The idea is simple. Basically I’ve created a program which allows you to verify a static content on a hidden service. I assume that most people when using Tor are using the Tor Browser. This is the recommended way to stay anonymous, by not standing out you are part of a larger anonymity set. Compare this to the normal internet, where there are multiple browsers with versions and operating systems to keep track of. Because most people on Tor use the same client, we can emulate that client programmatically to create requests that are indistinguishable from those that would come from a real user. Since the verifier is using the same client, it will display the same behaviour and send the same HTTP headers like that of a real user. On the internet this would not work, because these things are so diverse that they can uniquely identify a user. On Tor however, the Tor Browser has been specifically engineered to not fingerprint individual users, meaning that all users mostly look the same.
For a verifier this is useful because it will be difficult for a server to tell apart a verification request from a real request. This allows it to monitor the server without the server being able to alter its behaviour by knowing when its being watched.

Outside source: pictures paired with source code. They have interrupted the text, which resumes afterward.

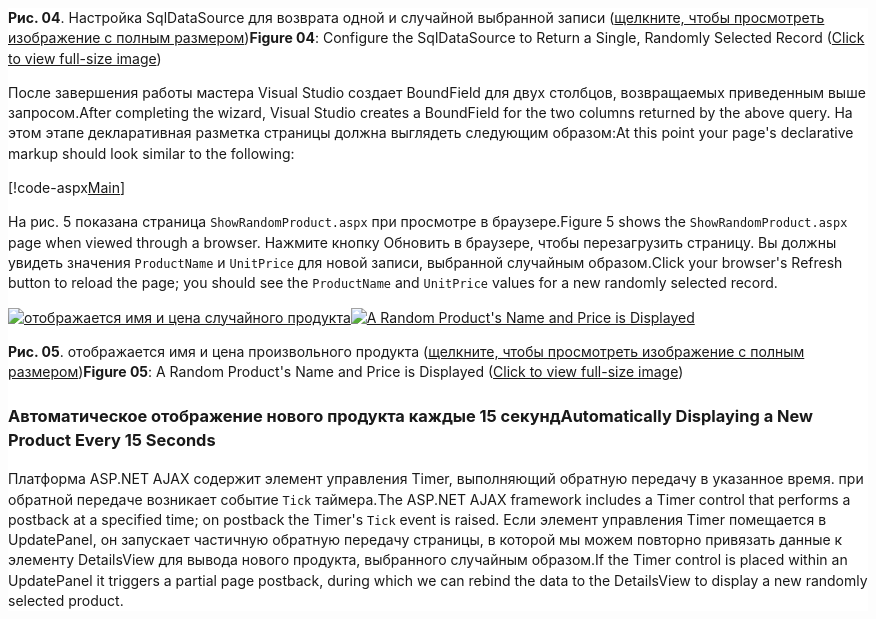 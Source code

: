 <span data-ttu-id="eaab2-194">**Рис. 04**. Настройка SqlDataSource для возврата одной и случайной выбранной записи ([щелкните, чтобы просмотреть изображение с полным размером](master-pages-and-asp-net-ajax-cs/_static/image12.png))</span><span class="sxs-lookup"><span data-stu-id="eaab2-194">**Figure 04**: Configure the SqlDataSource to Return a Single, Randomly Selected Record  ([Click to view full-size image](master-pages-and-asp-net-ajax-cs/_static/image12.png))</span></span>

<span data-ttu-id="eaab2-195">После завершения работы мастера Visual Studio создает BoundField для двух столбцов, возвращаемых приведенным выше запросом.</span><span class="sxs-lookup"><span data-stu-id="eaab2-195">After completing the wizard, Visual Studio creates a BoundField for the two columns returned by the above query.</span></span> <span data-ttu-id="eaab2-196">На этом этапе декларативная разметка страницы должна выглядеть следующим образом:</span><span class="sxs-lookup"><span data-stu-id="eaab2-196">At this point your page's declarative markup should look similar to the following:</span></span>

[!code-aspx[Main](master-pages-and-asp-net-ajax-cs/samples/sample4.aspx)]

<span data-ttu-id="eaab2-197">На рис. 5 показана страница `ShowRandomProduct.aspx` при просмотре в браузере.</span><span class="sxs-lookup"><span data-stu-id="eaab2-197">Figure 5 shows the `ShowRandomProduct.aspx` page when viewed through a browser.</span></span> <span data-ttu-id="eaab2-198">Нажмите кнопку Обновить в браузере, чтобы перезагрузить страницу. Вы должны увидеть значения `ProductName` и `UnitPrice` для новой записи, выбранной случайным образом.</span><span class="sxs-lookup"><span data-stu-id="eaab2-198">Click your browser's Refresh button to reload the page; you should see the `ProductName` and `UnitPrice` values for a new randomly selected record.</span></span>

<span data-ttu-id="eaab2-199">[![отображается имя и цена случайного продукта](master-pages-and-asp-net-ajax-cs/_static/image14.png)](master-pages-and-asp-net-ajax-cs/_static/image13.png)</span><span class="sxs-lookup"><span data-stu-id="eaab2-199">[![A Random Product's Name and Price is Displayed](master-pages-and-asp-net-ajax-cs/_static/image14.png)](master-pages-and-asp-net-ajax-cs/_static/image13.png)</span></span>

<span data-ttu-id="eaab2-200">**Рис. 05**. отображается имя и цена произвольного продукта ([щелкните, чтобы просмотреть изображение с полным размером](master-pages-and-asp-net-ajax-cs/_static/image15.png))</span><span class="sxs-lookup"><span data-stu-id="eaab2-200">**Figure 05**: A Random Product's Name and Price is Displayed  ([Click to view full-size image](master-pages-and-asp-net-ajax-cs/_static/image15.png))</span></span>

### <a name="automatically-displaying-a-new-product-every-15-seconds"></a><span data-ttu-id="eaab2-201">Автоматическое отображение нового продукта каждые 15 секунд</span><span class="sxs-lookup"><span data-stu-id="eaab2-201">Automatically Displaying a New Product Every 15 Seconds</span></span>

<span data-ttu-id="eaab2-202">Платформа ASP.NET AJAX содержит элемент управления Timer, выполняющий обратную передачу в указанное время. при обратной передаче возникает событие `Tick` таймера.</span><span class="sxs-lookup"><span data-stu-id="eaab2-202">The ASP.NET AJAX framework includes a Timer control that performs a postback at a specified time; on postback the Timer's `Tick` event is raised.</span></span> <span data-ttu-id="eaab2-203">Если элемент управления Timer помещается в UpdatePanel, он запускает частичную обратную передачу страницы, в которой мы можем повторно привязать данные к элементу DetailsView для вывода нового продукта, выбранного случайным образом.</span><span class="sxs-lookup"><span data-stu-id="eaab2-203">If the Timer control is placed within an UpdatePanel it triggers a partial page postback, during which we can rebind the data to the DetailsView to display a new randomly selected product.</span></span>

One problem this might solve is the untrustworhtiness of doing clientside cryptography in javascript. One problem why we can’t trust javascript crypto is that there is no guarantee that a server hosting the cryptographic routines has not introduced a backdoor (like removing the encryption altogether). With this verifier we can have some guarantee that the javascript has not been altered by the server.
I implemented a prototype to test out this idea. Here’s a link to the repository.

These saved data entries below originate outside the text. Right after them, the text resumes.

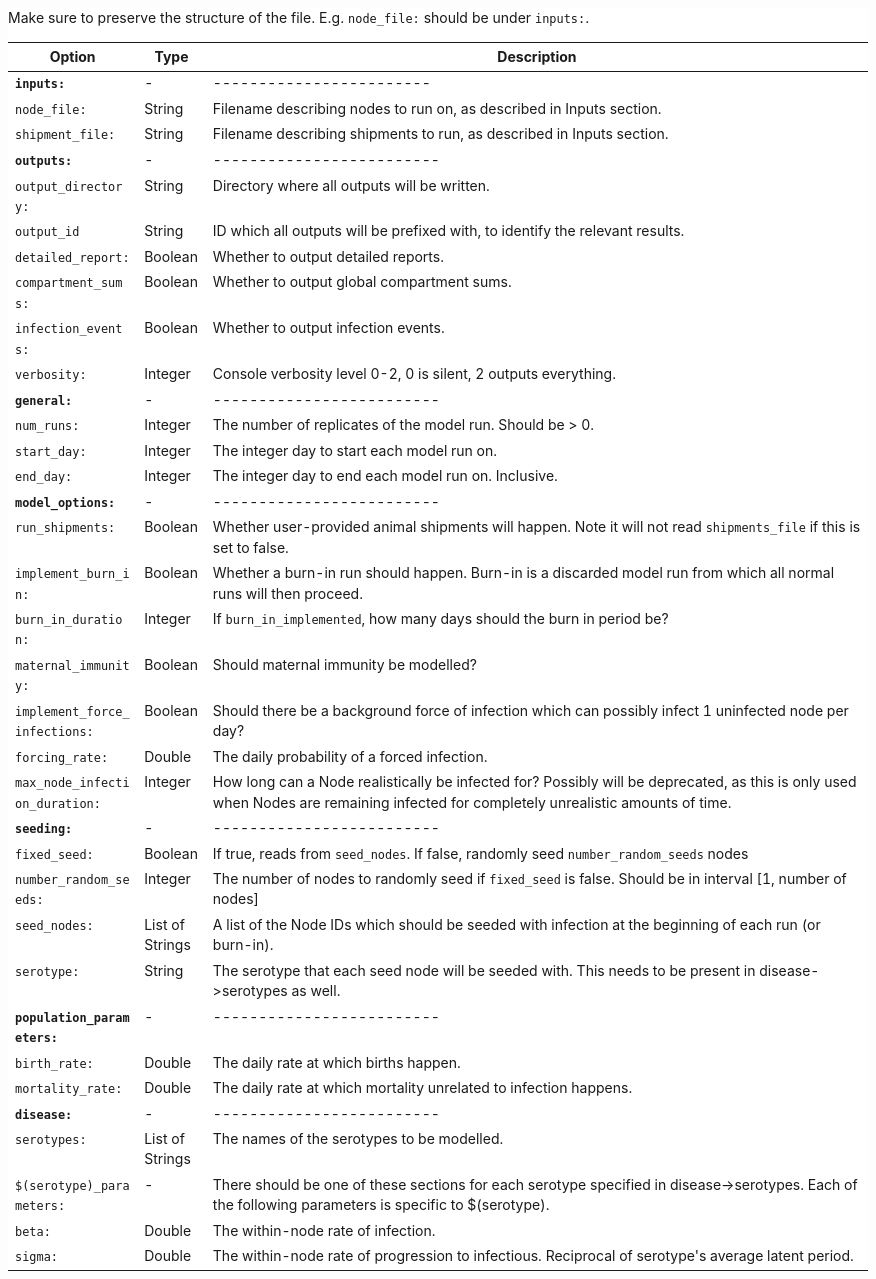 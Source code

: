 Make sure to preserve the structure of the file. E.g. `node_file:` should be under `inputs:`.

| Option | Type | Description |
|--------|------|-------------|
| **`inputs:`** | - | ------------------------ |
| `node_file:` | String | Filename describing nodes to run on, as described in Inputs section. |
| `shipment_file:` | String | Filename describing shipments to run, as described in Inputs section. |
| **`outputs:`** | - | ------------------------- |
| `output_directory:` | String | Directory where all outputs will be written. |
| `output_id` | String | ID which all outputs will be prefixed with, to identify the relevant results. |
| `detailed_report:` | Boolean | Whether to output detailed reports. |
| `compartment_sums:` | Boolean | Whether to output global compartment sums. |
| `infection_events:` | Boolean | Whether to output infection events. |
| `verbosity:` | Integer | Console verbosity level 0-2, 0 is silent, 2 outputs everything. |
| **`general:`** | - | ------------------------- |
| `num_runs:` | Integer | The number of replicates of the model run. Should be > 0. |
| `start_day:` | Integer | The integer day to start each model run on. |
| `end_day:` | Integer | The integer day to end each model run on. Inclusive. |
| **`model_options:`** | - | ------------------------- |
| `run_shipments:` | Boolean | Whether user-provided animal shipments will happen. Note it will not read `shipments_file` if this is set to false. |
| `implement_burn_in:` | Boolean | Whether a burn-in run should happen. Burn-in is a discarded model run from which all normal runs will then proceed. |
| `burn_in_duration:` | Integer | If `burn_in_implemented`, how many days should the burn in period be? |
| `maternal_immunity:` | Boolean | Should maternal immunity be modelled? |
| `implement_force_infections:` | Boolean | Should there be a background force of infection which can possibly infect 1 uninfected node per day? |
| `forcing_rate:` | Double | The daily probability of a forced infection. |
| `max_node_infection_duration:` | Integer | How long can a Node realistically be infected for? Possibly will be deprecated, as this is only used when Nodes are remaining infected for completely unrealistic amounts of time. |
| **`seeding:`** | - | ------------------------- |
| `fixed_seed:` | Boolean | If true, reads from `seed_nodes`. If false, randomly seed `number_random_seeds` nodes |
| `number_random_seeds:` | Integer | The number of nodes to randomly seed if `fixed_seed` is false. Should be in interval [1, number of nodes]| 
| `seed_nodes:` | List of Strings | A list of the Node IDs which should be seeded with infection at the beginning of each run (or burn-in). |
| `serotype:` | String | The serotype that each seed node will be seeded with. This needs to be present in disease->serotypes as well. |
| **`population_parameters:`** | - | ------------------------- |
| `birth_rate:` | Double | The daily rate at which births happen. |
| `mortality_rate:` | Double | The daily rate at which mortality unrelated to infection happens. |
| **`disease:`** | - | ------------------------- |
| `serotypes:` | List of Strings | The names of the serotypes to be modelled. |
| `$(serotype)_parameters:` | - | There should be one of these sections for each serotype specified in disease->serotypes. Each of the following parameters is specific to $(serotype). |
| `beta:` | Double | The within-node rate of infection. |
| `sigma:` | Double | The within-node rate of progression to infectious. Reciprocal of serotype's average latent period. |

Run it once to stamp the “state” of a hidden service…
tamperfree stamp <url.onion>
…then run it again later to verify that the state has not changed.
tamperfree verify <url.onion>
When stamping a website tamperfree tries to identify and save a secure hash of the raw content received from the server for each path visited. It does this by working as a proxy between the Tor Browser and the Tor Socks proxy that it uses to connect to the network. Then it opens the targeted url in a selenium controlled instance of the Tor Browser. When verifying it captures the same raw content, computes the hashes etc and then it compares against the saved hashes.

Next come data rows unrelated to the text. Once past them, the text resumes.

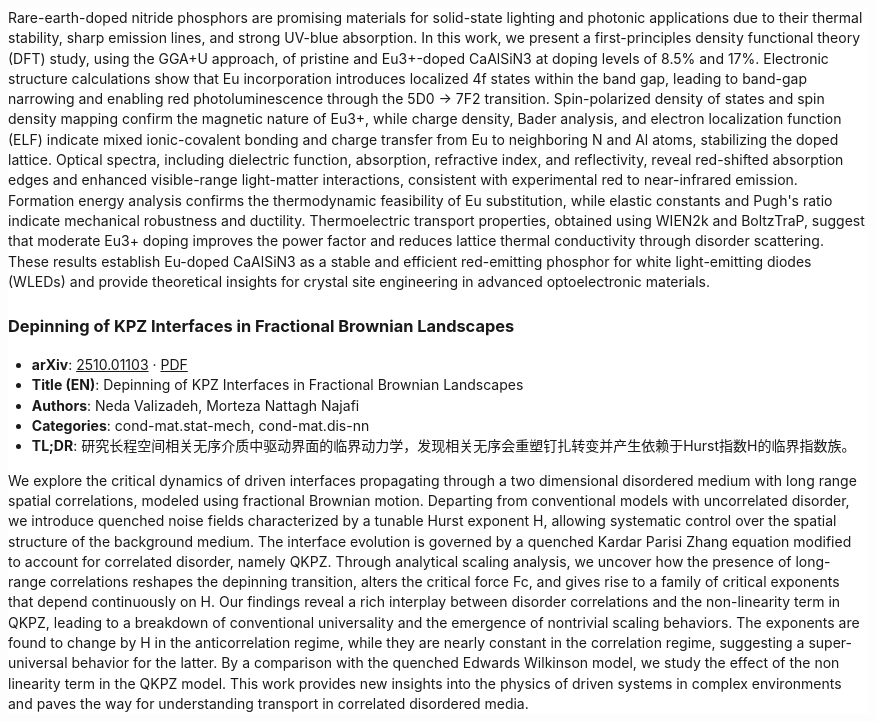 Rare-earth-doped nitride phosphors are promising materials for solid-state
lighting and photonic applications due to their thermal stability, sharp
emission lines, and strong UV-blue absorption. In this work, we present a
first-principles density functional theory (DFT) study, using the GGA+U
approach, of pristine and Eu3+-doped CaAlSiN3 at doping levels of 8.5% and 17%.
Electronic structure calculations show that Eu incorporation introduces
localized 4f states within the band gap, leading to band-gap narrowing and
enabling red photoluminescence through the 5D0 -&gt; 7F2 transition.
Spin-polarized density of states and spin density mapping confirm the magnetic
nature of Eu3+, while charge density, Bader analysis, and electron localization
function (ELF) indicate mixed ionic-covalent bonding and charge transfer from
Eu to neighboring N and Al atoms, stabilizing the doped lattice. Optical
spectra, including dielectric function, absorption, refractive index, and
reflectivity, reveal red-shifted absorption edges and enhanced visible-range
light-matter interactions, consistent with experimental red to near-infrared
emission. Formation energy analysis confirms the thermodynamic feasibility of
Eu substitution, while elastic constants and Pugh's ratio indicate mechanical
robustness and ductility. Thermoelectric transport properties, obtained using
WIEN2k and BoltzTraP, suggest that moderate Eu3+ doping improves the power
factor and reduces lattice thermal conductivity through disorder scattering.
These results establish Eu-doped CaAlSiN3 as a stable and efficient
red-emitting phosphor for white light-emitting diodes (WLEDs) and provide
theoretical insights for crystal site engineering in advanced optoelectronic
materials.

### Depinning of KPZ Interfaces in Fractional Brownian Landscapes
- **arXiv**: [2510.01103](https://arxiv.org/abs/2510.01103)  ·  [PDF](https://arxiv.org/pdf/2510.01103.pdf)
- **Title (EN)**: Depinning of KPZ Interfaces in Fractional Brownian Landscapes
- **Authors**: Neda Valizadeh, Morteza Nattagh Najafi
- **Categories**: cond-mat.stat-mech, cond-mat.dis-nn
- **TL;DR**: 研究长程空间相关无序介质中驱动界面的临界动力学，发现相关无序会重塑钉扎转变并产生依赖于Hurst指数H的临界指数族。

We explore the critical dynamics of driven interfaces propagating through a
two dimensional disordered medium with long range spatial correlations, modeled
using fractional Brownian motion. Departing from conventional models with
uncorrelated disorder, we introduce quenched noise fields characterized by a
tunable Hurst exponent H, allowing systematic control over the spatial
structure of the background medium. The interface evolution is governed by a
quenched Kardar Parisi Zhang equation modified to account for correlated
disorder, namely QKPZ. Through analytical scaling analysis, we uncover how the
presence of long-range correlations reshapes the depinning transition, alters
the critical force Fc, and gives rise to a family of critical exponents that
depend continuously on H. Our findings reveal a rich interplay between disorder
correlations and the non-linearity term in QKPZ, leading to a breakdown of
conventional universality and the emergence of nontrivial scaling behaviors.
The exponents are found to change by H in the anticorrelation regime, while
they are nearly constant in the correlation regime, suggesting a
super-universal behavior for the latter. By a comparison with the quenched
Edwards Wilkinson model, we study the effect of the non linearity term in the
QKPZ model. This work provides new insights into the physics of driven systems
in complex environments and paves the way for understanding transport in
correlated disordered media.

There are some major caveats to this tool:
So the use case for my tamperfree tool is pretty slim. You’re limited to having a single page webapp which loads everything it needs on the first given url. Oh, and it has to run as a tor hidden service.
You want to run this tool often. So often that a malicious server has a higher probability of encountering a verification request than a real request if attempting to tamper by picking a request at random. To do this we simply want the tool to send out more requests to the server than the real requests. For my use-case, a whistleblowing site, the number of real visitors expected is actually pretty low (few visitors per day), so this is something we can do.
Timing is also important. If the verifier runs on a regular schedule then it’s trivial for the server to figure out that incoming requests in that specified schedule are verification requests. Therefore it’s important that the verifier runs on a random schedule that the server can not determine. E.g. running the verifier every 5 minutes would make it easy for the server to figure out the pattern and only serve it’s malicious responces to requests outside that schedule. However, just running a ´sleep(rand())´ would also lead to scenarios where if there are multiple requests happening in quick succession, then the server can see that it’s unlikely to be the verifier. I’m currently trying to figure this part out, and I think I will dedicate my next blogpost to it.
That’s it for now. This post is a bit rambling and I apologize for that. When I get the time I will go back and try to clean it up, maybe add some pictures to make it easier to read. I’m publishing this now to try to get into the groove of posting again. If you have any feedback or ideas on this, feel free to contact me.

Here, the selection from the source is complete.